Thanks for posting the archive link to the Unherd article, @icakethereforeIam
Sadly, "compulsorary" is not a word, and this short extract thereby exposes the problem, or one of the problems: that some of the people allowed to exert power over the fate of the book are not, in fact, capable of understanding said book.
I'm nowhere near the centre of this saga, but as a fringe person in publishing I've been following it since it erupted in 2021. There seems to be a never-ending cycle of questions, all unanswerable: (a) Who started it? (b) Is Kate nice or nasty? (c) Are the three women nice or nasty? (d) Was a particular reader offended by the book? (e) Who gets to be a "sensitivity reader"? (f) If someone receives racist abuse from an unidentifiable stranger on the internet, who is responsible? (g) Does it count as being cancelled if everyone is still talking about you?
To my ears now, these questions are as chaff in the wind. The enduringly horrifying thing about this episode is that Pan Macmillan did not stand by the book they had published. Even worse, the publishing staff who caved to the book's critics did so without having read the book first. This part is so disgraceful that it's uttered in a whisper whenever it comes up in conversation, it's that bad.
[NB: My understanding is that the original editor that Kate Clanchy worked with at Pan Macmillan had indeed read the book thoroughly, as would be expected. However, for some reason, he was not at the front line of the response when things erupted in 2021.]
When you think back to the 1980s, when Salman Rushdie had the fatwa on him, the entire publishing industry joined hands to defend him, and were proud to do so.

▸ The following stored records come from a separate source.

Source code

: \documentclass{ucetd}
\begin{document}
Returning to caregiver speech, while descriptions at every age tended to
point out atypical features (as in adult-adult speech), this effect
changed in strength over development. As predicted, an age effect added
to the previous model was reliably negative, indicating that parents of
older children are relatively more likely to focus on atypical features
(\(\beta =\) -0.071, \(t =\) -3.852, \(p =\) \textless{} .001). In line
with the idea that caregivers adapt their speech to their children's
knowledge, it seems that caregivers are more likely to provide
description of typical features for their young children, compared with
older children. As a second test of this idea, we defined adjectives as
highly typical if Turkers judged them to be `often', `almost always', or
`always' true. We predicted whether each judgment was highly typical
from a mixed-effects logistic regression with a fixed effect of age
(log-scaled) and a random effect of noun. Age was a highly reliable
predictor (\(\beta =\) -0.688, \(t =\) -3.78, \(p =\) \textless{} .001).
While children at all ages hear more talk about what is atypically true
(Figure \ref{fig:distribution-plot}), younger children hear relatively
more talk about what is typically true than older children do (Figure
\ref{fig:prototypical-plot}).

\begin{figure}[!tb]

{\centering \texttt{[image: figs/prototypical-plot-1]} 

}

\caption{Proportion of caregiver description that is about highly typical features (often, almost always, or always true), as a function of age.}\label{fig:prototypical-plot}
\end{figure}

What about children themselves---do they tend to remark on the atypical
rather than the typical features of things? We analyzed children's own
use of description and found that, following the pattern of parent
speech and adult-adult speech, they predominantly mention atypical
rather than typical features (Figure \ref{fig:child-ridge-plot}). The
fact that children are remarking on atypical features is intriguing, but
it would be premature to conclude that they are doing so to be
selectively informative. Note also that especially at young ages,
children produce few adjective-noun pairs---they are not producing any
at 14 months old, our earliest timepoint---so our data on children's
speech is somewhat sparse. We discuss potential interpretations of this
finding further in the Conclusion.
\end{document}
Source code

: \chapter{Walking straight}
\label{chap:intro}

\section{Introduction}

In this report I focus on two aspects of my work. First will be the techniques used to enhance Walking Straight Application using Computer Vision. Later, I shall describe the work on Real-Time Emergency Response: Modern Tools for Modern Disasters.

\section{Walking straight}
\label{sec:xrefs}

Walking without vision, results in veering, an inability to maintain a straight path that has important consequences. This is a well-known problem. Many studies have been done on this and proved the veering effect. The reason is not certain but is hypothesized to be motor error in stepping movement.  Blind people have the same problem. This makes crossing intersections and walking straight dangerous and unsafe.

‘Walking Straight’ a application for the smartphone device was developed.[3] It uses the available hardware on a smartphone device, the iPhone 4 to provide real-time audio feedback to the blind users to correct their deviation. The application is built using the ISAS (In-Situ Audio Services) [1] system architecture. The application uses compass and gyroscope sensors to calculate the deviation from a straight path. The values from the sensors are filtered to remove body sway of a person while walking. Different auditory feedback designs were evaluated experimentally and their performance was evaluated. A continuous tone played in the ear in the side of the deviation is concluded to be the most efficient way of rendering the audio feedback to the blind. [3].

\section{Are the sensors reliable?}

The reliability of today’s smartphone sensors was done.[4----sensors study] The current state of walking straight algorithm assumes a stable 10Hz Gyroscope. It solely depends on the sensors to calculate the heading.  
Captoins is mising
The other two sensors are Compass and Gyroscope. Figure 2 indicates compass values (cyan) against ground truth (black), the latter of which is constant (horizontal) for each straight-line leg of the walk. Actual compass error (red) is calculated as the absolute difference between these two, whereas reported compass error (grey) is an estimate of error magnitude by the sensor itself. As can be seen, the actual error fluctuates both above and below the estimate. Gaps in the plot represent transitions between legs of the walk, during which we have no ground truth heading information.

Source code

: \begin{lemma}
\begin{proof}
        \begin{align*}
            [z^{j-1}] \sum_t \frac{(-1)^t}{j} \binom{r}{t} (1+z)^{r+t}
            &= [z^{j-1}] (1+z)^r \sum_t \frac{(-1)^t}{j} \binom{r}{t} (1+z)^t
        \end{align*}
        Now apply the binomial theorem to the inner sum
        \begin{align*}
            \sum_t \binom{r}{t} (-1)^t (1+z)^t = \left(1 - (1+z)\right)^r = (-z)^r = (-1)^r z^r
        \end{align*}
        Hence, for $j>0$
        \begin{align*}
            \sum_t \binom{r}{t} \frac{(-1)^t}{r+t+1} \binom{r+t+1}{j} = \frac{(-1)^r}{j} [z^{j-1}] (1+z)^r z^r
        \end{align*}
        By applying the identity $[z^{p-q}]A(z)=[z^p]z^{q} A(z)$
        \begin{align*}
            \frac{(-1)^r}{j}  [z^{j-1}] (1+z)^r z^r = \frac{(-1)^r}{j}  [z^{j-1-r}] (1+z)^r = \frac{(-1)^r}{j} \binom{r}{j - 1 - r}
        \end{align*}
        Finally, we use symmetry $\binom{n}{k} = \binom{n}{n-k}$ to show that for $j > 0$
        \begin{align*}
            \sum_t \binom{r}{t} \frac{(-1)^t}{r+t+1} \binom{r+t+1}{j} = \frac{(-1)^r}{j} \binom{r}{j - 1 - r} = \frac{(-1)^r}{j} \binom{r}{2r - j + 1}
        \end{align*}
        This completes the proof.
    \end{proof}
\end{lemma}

And now, fast-forward to 2021, a publisher gets some criticism on twitter, and just.... keels over? Everyone was aghast. That's why it's still a case study for the publishing industry four years later, and that's why it's bigger than the feelings of any of the individuals who were involved.
Whatever your thoughts about the 2021 debacle, whatever conversations you're having on BlueSky/Threads/X/ WhatsApp, the central question everyone should be grappling with is: should publishers stand by their books? In my opinion, this would be a better place for conversations to start, rather than trying to go back to 2021 to work out who said what on Goodreads.